19 May 2013

François-Louis David Bocion


François-Louis David Bocion
Célestine
circa 1884

     A child sitting in a tree. She casually dangles her bare feet and legs down the spine of its trunk and she looks at us with an indirect stare - is she daydreaming? Around her the air is clear. Two poultry move lazily along the ground, perhaps looking for a bit of forgotten feed, and a pair of roughly-cut stone blocks rests at the base of the girl's perch. They seem cool and smooth, just as Lac Léman in the distance, and they remain as firmly attached to the ground as the house itself, probably generations' old.
     Notice that dividing the girl from the dwelling, and from the actual dirt floor beneath her, is the fine line of clothing hung out to dry in the wind. This sits just below the picture's centre, with its opaque colouring allowing it to easily blend in with its surroundings. Maybe this detail indicates that the child is daydreaming - that she has mentally separated herself from the material world in search of a solitude different from, or even better than, that depicted in the scene.

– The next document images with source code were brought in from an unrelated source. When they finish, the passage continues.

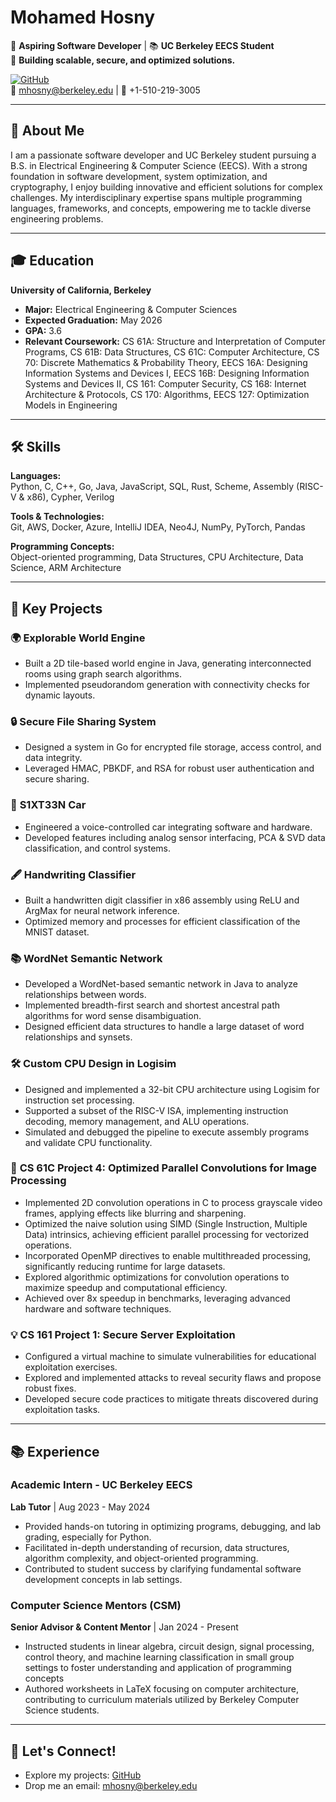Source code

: # Mohamed Hosny  

🚀 **Aspiring Software Developer** | 📚 **UC Berkeley EECS Student**  
🔑 **Building scalable, secure, and optimized solutions.**  

[![GitHub](https://img.shields.io/badge/GitHub-hosny8-blue)](https://github.com/hosny8)  
📧 mhosny@berkeley.edu | 📱 +1-510-219-3005  

---

## 👋 About Me  

I am a passionate software developer and UC Berkeley student pursuing a B.S. in Electrical Engineering & Computer Science (EECS). With a strong foundation in software development, system optimization, and cryptography, I enjoy building innovative and efficient solutions for complex challenges. My interdisciplinary expertise spans multiple programming languages, frameworks, and concepts, empowering me to tackle diverse engineering problems.

---

## 🎓 Education  

**University of California, Berkeley**  
- **Major:** Electrical Engineering & Computer Sciences  
- **Expected Graduation:** May 2026  
- **GPA:** 3.6
- **Relevant Coursework:** CS 61A: Structure and Interpretation of Computer Programs, CS 61B: Data Structures, CS 61C: Computer Architecture, CS 70: Discrete Mathematics & Probability Theory, EECS 16A: Designing Information Systems and Devices I, EECS 16B: Designing Information Systems and Devices II, CS 161: Computer Security, CS 168: Internet Architecture & Protocols, CS 170: Algorithms, EECS 127: Optimization Models in Engineering 

---

## 🛠 Skills  

**Languages:**  
Python, C, C++, Go, Java, JavaScript, SQL, Rust, Scheme, Assembly (RISC-V & x86), Cypher, Verilog  

**Tools & Technologies:**  
Git, AWS, Docker, Azure, IntelliJ IDEA, Neo4J, NumPy, PyTorch, Pandas  

**Programming Concepts:**  
Object-oriented programming, Data Structures, CPU Architecture, Data Science, ARM Architecture  

---

## 📂 Key Projects  

### 🌍 **Explorable World Engine**  
- Built a 2D tile-based world engine in Java, generating interconnected rooms using graph search algorithms.  
- Implemented pseudorandom generation with connectivity checks for dynamic layouts.  

### 🔒 **Secure File Sharing System**  
- Designed a system in Go for encrypted file storage, access control, and data integrity.  
- Leveraged HMAC, PBKDF, and RSA for robust user authentication and secure sharing.  

### 🚗 **S1XT33N Car**  
- Engineered a voice-controlled car integrating software and hardware.  
- Developed features including analog sensor interfacing, PCA & SVD data classification, and control systems.  

### 🖋 **Handwriting Classifier**  
- Built a handwritten digit classifier in x86 assembly using ReLU and ArgMax for neural network inference.  
- Optimized memory and processes for efficient classification of the MNIST dataset.  

### 📚 **WordNet Semantic Network**  
- Developed a WordNet-based semantic network in Java to analyze relationships between words.  
- Implemented breadth-first search and shortest ancestral path algorithms for word sense disambiguation.  
- Designed efficient data structures to handle a large dataset of word relationships and synsets.  

### 🛠 **Custom CPU Design in Logisim**  
- Designed and implemented a 32-bit CPU architecture using Logisim for instruction set processing.  
- Supported a subset of the RISC-V ISA, implementing instruction decoding, memory management, and ALU operations.  
- Simulated and debugged the pipeline to execute assembly programs and validate CPU functionality.  

### 🔧 **CS 61C Project 4: Optimized Parallel Convolutions for Image Processing**  
- Implemented 2D convolution operations in C to process grayscale video frames, applying effects like blurring and sharpening.  
- Optimized the naive solution using SIMD (Single Instruction, Multiple Data) intrinsics, achieving efficient parallel processing for vectorized operations.  
- Incorporated OpenMP directives to enable multithreaded processing, significantly reducing runtime for large datasets.  
- Explored algorithmic optimizations for convolution operations to maximize speedup and computational efficiency.  
- Achieved over 8x speedup in benchmarks, leveraging advanced hardware and software techniques.  

### 💡 **CS 161 Project 1: Secure Server Exploitation**  
- Configured a virtual machine to simulate vulnerabilities for educational exploitation exercises.  
- Explored and implemented attacks to reveal security flaws and propose robust fixes.  
- Developed secure code practices to mitigate threats discovered during exploitation tasks.  

---

## 📚 Experience  

### **Academic Intern - UC Berkeley EECS**  
**Lab Tutor** | Aug 2023 - May 2024  
- Provided hands-on tutoring in optimizing programs, debugging, and lab grading, especially for Python.  
- Facilitated in-depth understanding of recursion, data structures, algorithm complexity, and object-oriented programming.  
- Contributed to student success by clarifying fundamental software development concepts in lab settings.  

### **Computer Science Mentors (CSM)**  
**Senior Advisor & Content Mentor** | Jan 2024 - Present  
- Instructed students in linear algebra, circuit design, signal processing, control theory, and machine learning classification in small group
settings to foster understanding and application of programming concepts 
- Authored worksheets in LaTeX focusing on computer architecture, contributing to curriculum materials utilized by Berkeley Computer Science students.

---

## 🌟 Let's Connect!  

- Explore my projects: [GitHub](https://github.com/hosny8)  
- Drop me an email: mhosny@berkeley.edu  


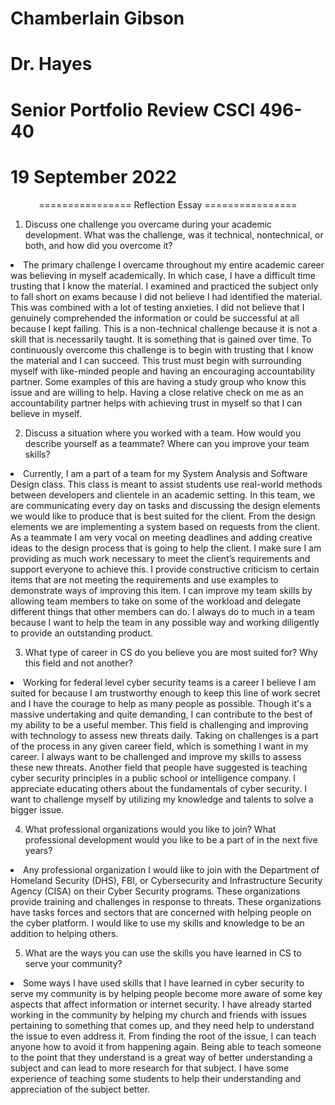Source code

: # Chamberlain Gibson 
# Dr. Hayes
# Senior Portfolio Review CSCI 496-40
# 19 September 2022

<center>
================
Reflection Essay
================
</center>

1. Discuss one challenge you overcame during your academic development. What was the challenge, was it technical, nontechnical, or both, and how did you overcome it?
<li>The primary challenge I overcame throughout my entire academic career was believing in myself academically. In which case, I have a difficult time trusting that I know the material. 
I examined and practiced the subject only to fall short on exams because I did not believe I had identified the material. This was combined with a lot of testing anxieties. I did not believe that I genuinely comprehended the information or could be successful at all because I kept failing. This is a non-technical challenge because it is not a skill that is necessarily taught. It is something that is gained over time. To continuously overcome this challenge is to begin with trusting that I know the material and I can succeed. This trust must begin with surrounding myself with like-minded people and having an encouraging accountability partner. Some examples of this are having a study group who know this issue and are willing to help. Having a close relative check on me as an accountability partner helps with achieving trust in myself so that I can believe in myself.</li>

2. Discuss a situation where you worked with a team. How would you describe yourself as a teammate? Where can you improve your team skills?
<li>Currently, I am a part of a team for my System Analysis and Software Design class. This class is meant to assist students use real-world methods between developers and clientele in an academic setting. In this team, we are communicating every day on tasks and discussing the design elements we would like to produce that is best suited for the client. From the design elements we are implementing a system based on requests from the client. As a teammate I am very vocal on meeting deadlines and adding creative ideas to the design process that is going to help the client. I make sure I am providing as much work necessary to meet the client’s requirements and support everyone to achieve this. I provide constructive criticism to certain items that are not meeting the requirements and use examples to demonstrate ways of improving this item. I can improve my team skills by allowing team members to take on some of the workload and delegate different things that other members can do. I always do to much in a team because I want to help the team in any possible way and working diligently to provide an outstanding product.</li>

3. What type of career in CS do you believe you are most suited for? Why this field and not another?
<li> Working for federal level cyber security teams is a career I believe I am suited for because I am trustworthy enough to keep this line of work secret and I have the courage to help as many people as possible. Though it's a massive undertaking and quite demanding, I can contribute to the best of my ability to be a useful member. This field is challenging and improving with technology to assess new threats daily. Taking on challenges is a part of the process in any given career field, which is something I want in my career. I always want to be challenged and improve my skills to assess these new threats. Another field that people have suggested is teaching cyber security principles in a public school or intelligence company. I appreciate educating others about the fundamentals of cyber security. I want to challenge myself by utilizing my knowledge and talents to solve a bigger issue.</li>

4.	What professional organizations would you like to join? What professional development would you like to be a part of in the next five years?
<li>Any professional organization I would like to join with the Department of Homeland Security (DHS), FBI, or Cybersecurity and Infrastructure Security Agency (CISA) on their Cyber Security programs. These organizations provide training and challenges in response to threats. These organizations have tasks forces and sectors that are concerned with helping people on the cyber platform. I would like to use my skills and knowledge to be an addition to helping others.</li>

5.	What are the ways you can use the skills you have learned in CS to serve your community?
<li>Some ways I have used skills that I have learned in cyber security to serve my community is by helping people become more aware of some key aspects that affect information or internet security. I have already started working in the community by helping my church and friends with issues pertaining to something that comes up, and they need help to understand the issue to even address it. From finding the root of the issue, I can teach anyone how to avoid it from happening again. Being able to teach someone to the point that they understand is a great way of better understanding a subject and can lead to more research for that subject. I have some experience of teaching some students to help their understanding and appreciation of the subject better.</li>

The line of clothes, a sign of domesticity and labour, acts to 'divide' the girl in both the vertical and horizontal planes of existence, placing her up high in the safe cradle of nature. Only the branches and sky frame her figure, allowing just her feet to make contact with cultivation (are they not the only part of her that 'touch' the slanted roof?) and showing her as she truly is: a child lost in translation. 
     However, whether she chooses to remain grounded in reality or to escape and drift into the unknown, like the ship in the distance, we may only guess.